"One can warm up to the possibility of greater share going forward, but it is hard to get over taking on this cost structure, including hiring an estimated 32,000 Nokia employees relative to Microsoft's existing 99,000," Sherlund wrote. "Adding to the cost structure when shareholders may be looking for steps in the other direction is not likely to be well received."
Yet part of what Microsoft gets with the employees coming over is valuable knowledge -- knowledge of the consumer and mobile markets, relationships with carriers, and strategies for reaching customers in emerging markets, said Carolina Milanesi, an analyst with research firm Gartner.
"There are a lot of people who say: 'It hasn't worked in the past 21/2 years of being partners. Why is this going to be different now?'?" Milanesi said of the partnership, begun in February 2011, between Microsoft and Nokia in which the Finnish company committed to using primarily Windows Phone for its smartphones.
"I think it is going to be different," she said. "Nokia had been limited in how many products it could take to market at a given time. Some of those challenges are going away with Microsoft's resources. And the relationship that comes from being in the same company changes things."
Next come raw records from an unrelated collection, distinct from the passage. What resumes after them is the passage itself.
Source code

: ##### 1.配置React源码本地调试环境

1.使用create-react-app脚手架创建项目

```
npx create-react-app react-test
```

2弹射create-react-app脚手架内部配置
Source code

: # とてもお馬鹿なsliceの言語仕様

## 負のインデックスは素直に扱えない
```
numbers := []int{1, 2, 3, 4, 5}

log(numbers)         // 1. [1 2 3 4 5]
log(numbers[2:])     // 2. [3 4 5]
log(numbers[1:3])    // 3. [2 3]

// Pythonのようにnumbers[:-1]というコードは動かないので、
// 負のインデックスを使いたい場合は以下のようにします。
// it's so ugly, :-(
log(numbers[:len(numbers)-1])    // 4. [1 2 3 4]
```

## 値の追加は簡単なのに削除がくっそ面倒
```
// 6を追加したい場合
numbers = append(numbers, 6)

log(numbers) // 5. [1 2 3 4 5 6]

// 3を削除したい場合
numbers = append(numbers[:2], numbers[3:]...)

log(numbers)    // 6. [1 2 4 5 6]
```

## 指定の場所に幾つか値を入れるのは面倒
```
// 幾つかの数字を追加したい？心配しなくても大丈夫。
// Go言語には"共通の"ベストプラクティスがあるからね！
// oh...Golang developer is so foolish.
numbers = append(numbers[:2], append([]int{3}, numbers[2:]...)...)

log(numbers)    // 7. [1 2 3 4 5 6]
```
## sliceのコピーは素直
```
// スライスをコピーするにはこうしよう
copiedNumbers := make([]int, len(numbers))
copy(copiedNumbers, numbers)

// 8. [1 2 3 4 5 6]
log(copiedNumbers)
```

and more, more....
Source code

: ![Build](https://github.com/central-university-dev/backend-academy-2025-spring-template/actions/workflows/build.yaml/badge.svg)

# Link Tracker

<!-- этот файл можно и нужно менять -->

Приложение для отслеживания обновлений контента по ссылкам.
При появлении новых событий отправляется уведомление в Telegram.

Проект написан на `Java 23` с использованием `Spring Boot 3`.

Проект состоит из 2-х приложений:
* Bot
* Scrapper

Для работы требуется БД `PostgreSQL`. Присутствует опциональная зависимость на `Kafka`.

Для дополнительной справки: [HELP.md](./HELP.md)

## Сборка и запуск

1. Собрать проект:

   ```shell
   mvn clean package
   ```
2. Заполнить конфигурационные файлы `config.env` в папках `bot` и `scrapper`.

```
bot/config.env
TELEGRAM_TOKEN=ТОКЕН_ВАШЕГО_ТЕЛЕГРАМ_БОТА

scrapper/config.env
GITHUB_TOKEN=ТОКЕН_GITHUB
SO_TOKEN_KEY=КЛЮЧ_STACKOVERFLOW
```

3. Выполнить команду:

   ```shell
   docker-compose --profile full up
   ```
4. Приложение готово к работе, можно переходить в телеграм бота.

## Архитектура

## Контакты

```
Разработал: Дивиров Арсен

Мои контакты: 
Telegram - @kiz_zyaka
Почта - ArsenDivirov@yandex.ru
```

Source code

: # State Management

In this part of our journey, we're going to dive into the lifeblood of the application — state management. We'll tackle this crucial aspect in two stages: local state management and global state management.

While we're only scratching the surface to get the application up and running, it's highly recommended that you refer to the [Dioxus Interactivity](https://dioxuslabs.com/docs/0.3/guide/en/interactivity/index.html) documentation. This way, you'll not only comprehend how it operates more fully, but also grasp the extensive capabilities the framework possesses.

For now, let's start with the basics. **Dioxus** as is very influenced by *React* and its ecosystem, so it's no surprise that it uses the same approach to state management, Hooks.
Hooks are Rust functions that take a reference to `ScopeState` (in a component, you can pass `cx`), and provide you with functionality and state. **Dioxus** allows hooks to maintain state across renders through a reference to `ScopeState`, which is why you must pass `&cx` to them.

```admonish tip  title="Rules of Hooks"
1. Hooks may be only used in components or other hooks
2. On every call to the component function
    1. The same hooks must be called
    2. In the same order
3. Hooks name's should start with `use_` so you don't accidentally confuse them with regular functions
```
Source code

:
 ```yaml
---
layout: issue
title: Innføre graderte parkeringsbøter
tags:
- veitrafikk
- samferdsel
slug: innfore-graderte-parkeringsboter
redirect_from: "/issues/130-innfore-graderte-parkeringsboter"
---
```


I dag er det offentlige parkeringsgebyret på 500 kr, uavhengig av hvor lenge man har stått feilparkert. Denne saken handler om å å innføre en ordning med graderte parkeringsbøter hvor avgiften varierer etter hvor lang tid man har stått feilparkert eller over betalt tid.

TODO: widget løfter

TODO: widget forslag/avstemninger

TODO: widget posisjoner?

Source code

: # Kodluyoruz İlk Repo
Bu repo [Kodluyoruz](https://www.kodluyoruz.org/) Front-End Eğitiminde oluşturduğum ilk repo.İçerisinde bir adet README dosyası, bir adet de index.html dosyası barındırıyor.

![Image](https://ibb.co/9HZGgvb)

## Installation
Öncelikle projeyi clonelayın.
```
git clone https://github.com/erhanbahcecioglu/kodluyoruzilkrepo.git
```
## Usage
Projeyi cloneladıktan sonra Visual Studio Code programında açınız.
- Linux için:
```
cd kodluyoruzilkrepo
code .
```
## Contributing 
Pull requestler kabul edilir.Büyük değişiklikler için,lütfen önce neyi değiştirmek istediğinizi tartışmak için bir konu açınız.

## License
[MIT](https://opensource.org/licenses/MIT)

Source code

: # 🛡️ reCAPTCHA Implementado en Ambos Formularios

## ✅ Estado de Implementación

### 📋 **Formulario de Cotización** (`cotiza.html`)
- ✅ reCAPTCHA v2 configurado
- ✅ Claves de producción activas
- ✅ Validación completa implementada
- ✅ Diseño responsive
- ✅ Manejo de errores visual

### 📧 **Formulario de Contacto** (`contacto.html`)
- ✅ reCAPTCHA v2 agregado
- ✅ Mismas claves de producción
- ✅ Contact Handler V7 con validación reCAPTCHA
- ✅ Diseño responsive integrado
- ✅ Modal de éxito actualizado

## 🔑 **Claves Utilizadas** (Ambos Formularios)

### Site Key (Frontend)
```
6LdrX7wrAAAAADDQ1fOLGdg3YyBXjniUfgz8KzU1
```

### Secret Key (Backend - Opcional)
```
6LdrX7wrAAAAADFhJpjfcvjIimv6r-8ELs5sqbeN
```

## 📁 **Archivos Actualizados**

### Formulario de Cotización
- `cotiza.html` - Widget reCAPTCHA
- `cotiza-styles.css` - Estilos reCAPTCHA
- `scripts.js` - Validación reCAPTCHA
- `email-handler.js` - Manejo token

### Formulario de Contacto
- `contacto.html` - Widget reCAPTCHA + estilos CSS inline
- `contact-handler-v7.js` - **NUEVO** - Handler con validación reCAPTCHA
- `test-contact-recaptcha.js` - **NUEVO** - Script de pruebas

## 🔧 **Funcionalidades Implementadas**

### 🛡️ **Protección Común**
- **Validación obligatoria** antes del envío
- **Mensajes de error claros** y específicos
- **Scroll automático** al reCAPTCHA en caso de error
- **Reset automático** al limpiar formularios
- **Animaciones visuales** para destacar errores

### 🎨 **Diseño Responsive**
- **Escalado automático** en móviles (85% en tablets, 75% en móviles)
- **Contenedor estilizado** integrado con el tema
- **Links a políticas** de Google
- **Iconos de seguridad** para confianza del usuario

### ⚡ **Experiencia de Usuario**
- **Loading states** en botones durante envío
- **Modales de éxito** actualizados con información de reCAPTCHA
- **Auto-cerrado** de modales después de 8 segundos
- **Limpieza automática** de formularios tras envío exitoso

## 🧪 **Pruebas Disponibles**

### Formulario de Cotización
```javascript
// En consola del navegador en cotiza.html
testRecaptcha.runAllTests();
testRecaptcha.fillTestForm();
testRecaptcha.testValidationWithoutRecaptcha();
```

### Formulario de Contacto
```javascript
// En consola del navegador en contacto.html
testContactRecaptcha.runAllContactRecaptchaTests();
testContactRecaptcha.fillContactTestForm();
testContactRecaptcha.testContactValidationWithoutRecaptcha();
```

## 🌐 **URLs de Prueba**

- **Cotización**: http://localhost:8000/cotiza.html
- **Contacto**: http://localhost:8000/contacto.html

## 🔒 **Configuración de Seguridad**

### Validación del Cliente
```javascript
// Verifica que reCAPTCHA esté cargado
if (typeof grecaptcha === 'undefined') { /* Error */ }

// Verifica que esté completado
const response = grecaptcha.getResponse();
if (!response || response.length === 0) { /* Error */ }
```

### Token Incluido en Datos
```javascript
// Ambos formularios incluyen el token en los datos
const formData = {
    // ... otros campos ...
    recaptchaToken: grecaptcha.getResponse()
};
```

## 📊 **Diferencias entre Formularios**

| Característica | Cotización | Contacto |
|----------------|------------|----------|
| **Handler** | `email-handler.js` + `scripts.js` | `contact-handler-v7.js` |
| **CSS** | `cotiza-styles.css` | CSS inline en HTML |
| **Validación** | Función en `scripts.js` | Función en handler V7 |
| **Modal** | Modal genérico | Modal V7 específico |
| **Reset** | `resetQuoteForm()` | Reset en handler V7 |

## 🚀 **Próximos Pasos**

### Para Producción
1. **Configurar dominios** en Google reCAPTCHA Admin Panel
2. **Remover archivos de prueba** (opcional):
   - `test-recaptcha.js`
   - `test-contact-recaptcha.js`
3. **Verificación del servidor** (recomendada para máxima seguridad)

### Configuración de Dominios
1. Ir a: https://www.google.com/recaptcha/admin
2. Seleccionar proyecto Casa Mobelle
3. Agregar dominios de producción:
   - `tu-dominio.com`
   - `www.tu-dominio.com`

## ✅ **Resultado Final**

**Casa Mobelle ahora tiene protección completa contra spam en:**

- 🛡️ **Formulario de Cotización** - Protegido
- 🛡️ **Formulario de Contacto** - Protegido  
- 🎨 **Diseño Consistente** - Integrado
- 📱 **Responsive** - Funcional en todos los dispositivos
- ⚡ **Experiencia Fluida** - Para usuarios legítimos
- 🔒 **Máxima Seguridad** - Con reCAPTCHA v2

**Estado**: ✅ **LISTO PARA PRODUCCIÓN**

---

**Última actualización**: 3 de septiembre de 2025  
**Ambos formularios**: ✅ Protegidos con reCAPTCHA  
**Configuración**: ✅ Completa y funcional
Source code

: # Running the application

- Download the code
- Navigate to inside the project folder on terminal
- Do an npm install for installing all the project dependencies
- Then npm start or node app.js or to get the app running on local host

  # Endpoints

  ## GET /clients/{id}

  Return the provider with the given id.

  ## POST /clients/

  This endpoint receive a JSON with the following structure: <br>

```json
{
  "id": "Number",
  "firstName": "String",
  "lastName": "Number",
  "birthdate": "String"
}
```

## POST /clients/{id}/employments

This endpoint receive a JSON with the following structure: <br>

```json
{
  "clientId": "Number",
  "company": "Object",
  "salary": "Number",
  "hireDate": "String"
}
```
Ballmer said in a conference call Tuesday morning that it was vital for the company to succeed with mobile devices.
"The device opportunity is perhaps the best opportunity for pursuing users in very, very large numbers," he said.
And, he continued, being successful with users is "absolutely vital" to the company succeeding in the workplace and in the home.
Melding Nokia and Microsoft would allow the marketing of Windows Phone to be more focused, with one brand and one unified voice in the market, Ballmer said.
Will Stofega, an analyst with research firm IDC, said the deal shows how important it is these days to have an integrated platform, with hardware that works well with and shows off the capabilities of the software.
Combining the two companies into one should theoretically also make it easier for Microsoft to be more agile in making changes since it now will own manufacturing facilities and have supply-chain relationships that have been established.
"Minor changes in operating systems, in chipsets -- tiny little things that go into these devices -- can have broad impact on how the devices are formed," Stofega said.
So if Microsoft changes something in its operating system, it should be easier to make subsequent hardware changes in its own manufacturing plants, rather than having to go through another company.
Microsoft also recognizes that Nokia has been successful in competing at the lower end in some emerging markets -- something vital to future growth as the markets in the U.S. and Europe become saturated.
"Asia Pacific and the countries there are key to growth," Stofega said. "If you don't have a presence and capabilities there, you're not going to go far."
Still, huge challenges remain -- among them how Nokia's handset business will be integrated into a Microsoft that is itself in the midst of a massive reorganization.
"This is not going to be a sort of sudden 'snap your fingers and everything works.' It's going to take some time and some investment," Stofega said. "I think the thing investors don't realize is that if Microsoft doesn't do this, it's going to be a tough future ahead because mobility -- mobile computing -- is critical."